==== Data for the task ====

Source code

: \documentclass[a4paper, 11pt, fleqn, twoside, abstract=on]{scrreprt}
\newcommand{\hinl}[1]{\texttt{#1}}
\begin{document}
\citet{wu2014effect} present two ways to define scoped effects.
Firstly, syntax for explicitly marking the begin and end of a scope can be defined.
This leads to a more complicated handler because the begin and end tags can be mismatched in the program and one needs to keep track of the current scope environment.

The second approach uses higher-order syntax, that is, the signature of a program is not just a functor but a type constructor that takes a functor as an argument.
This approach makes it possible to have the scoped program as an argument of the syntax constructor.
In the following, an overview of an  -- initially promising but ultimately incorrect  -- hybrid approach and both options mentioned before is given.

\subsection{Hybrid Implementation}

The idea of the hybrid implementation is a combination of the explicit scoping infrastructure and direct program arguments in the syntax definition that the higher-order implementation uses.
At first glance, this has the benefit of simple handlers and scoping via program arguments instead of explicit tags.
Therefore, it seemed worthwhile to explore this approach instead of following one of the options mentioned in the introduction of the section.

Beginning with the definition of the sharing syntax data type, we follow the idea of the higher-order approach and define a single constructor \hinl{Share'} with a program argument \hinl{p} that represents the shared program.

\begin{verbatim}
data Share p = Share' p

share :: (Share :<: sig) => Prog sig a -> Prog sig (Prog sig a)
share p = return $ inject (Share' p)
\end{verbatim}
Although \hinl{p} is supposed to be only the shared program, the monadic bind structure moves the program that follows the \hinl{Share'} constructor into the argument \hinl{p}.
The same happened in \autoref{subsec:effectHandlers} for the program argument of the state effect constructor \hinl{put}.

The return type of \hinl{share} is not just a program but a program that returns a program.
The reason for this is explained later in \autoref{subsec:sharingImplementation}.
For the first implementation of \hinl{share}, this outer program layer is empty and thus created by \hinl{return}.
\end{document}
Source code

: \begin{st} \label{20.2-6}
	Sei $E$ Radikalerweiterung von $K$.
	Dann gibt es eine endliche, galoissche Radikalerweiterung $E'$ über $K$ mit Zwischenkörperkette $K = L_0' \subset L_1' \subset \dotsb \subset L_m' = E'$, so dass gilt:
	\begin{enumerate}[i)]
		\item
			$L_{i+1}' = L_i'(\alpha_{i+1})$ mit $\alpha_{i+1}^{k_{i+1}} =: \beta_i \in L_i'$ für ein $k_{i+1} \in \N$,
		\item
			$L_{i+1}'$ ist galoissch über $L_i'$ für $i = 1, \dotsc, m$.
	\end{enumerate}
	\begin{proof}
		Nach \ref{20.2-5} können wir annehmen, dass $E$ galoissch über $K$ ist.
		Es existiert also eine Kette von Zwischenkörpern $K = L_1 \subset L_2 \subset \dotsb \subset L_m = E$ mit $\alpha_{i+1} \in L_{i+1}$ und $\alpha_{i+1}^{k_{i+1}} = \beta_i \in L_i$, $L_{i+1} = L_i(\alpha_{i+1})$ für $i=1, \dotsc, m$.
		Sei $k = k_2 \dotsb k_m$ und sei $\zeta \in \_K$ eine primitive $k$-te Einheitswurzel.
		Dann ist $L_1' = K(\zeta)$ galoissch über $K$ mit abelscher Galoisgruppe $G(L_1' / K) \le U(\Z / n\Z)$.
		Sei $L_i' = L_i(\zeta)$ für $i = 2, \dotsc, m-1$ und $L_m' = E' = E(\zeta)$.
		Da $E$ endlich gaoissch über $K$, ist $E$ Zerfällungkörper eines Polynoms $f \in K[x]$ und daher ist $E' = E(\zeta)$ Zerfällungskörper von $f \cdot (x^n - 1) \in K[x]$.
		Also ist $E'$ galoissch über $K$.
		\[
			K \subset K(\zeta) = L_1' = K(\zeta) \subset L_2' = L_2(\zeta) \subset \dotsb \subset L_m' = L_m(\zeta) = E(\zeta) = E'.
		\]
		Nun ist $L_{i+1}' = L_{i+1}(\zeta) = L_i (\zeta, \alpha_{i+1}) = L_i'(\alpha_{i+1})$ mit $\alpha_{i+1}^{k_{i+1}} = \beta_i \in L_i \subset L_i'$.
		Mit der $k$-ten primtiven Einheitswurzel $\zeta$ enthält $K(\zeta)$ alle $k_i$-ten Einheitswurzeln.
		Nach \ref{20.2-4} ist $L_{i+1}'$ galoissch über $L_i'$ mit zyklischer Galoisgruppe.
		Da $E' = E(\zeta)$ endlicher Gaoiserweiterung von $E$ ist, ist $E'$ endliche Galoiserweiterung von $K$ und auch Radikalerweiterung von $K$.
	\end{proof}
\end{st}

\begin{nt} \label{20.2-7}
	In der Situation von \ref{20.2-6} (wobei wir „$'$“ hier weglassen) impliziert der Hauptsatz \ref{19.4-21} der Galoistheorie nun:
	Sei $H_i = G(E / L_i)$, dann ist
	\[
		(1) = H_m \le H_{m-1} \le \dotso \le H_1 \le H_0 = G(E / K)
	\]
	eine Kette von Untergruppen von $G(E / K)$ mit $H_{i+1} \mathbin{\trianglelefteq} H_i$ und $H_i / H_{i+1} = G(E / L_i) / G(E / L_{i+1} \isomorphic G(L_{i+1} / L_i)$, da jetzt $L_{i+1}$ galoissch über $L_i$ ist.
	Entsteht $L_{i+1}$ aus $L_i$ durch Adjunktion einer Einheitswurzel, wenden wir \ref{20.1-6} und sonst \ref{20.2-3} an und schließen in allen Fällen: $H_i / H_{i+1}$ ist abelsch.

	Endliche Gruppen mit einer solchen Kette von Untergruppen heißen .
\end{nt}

====

__Your assignment__. Your task is to restate, word for word, the lines from the beginning of the records to the line with "This leads to", inclusive.

__Completed task__.
Source code

: \documentclass[a4paper, 11pt, fleqn, twoside, abstract=on]{scrreprt}
\newcommand{\hinl}[1]{\texttt{#1}}
\begin{document}
\citet{wu2014effect} present two ways to define scoped effects.
Firstly, syntax for explicitly marking the begin and end of a scope can be defined.
This leads to a more complicated handler because the begin and end tags can be mismatched in the program and one needs to keep track of the current scope environment.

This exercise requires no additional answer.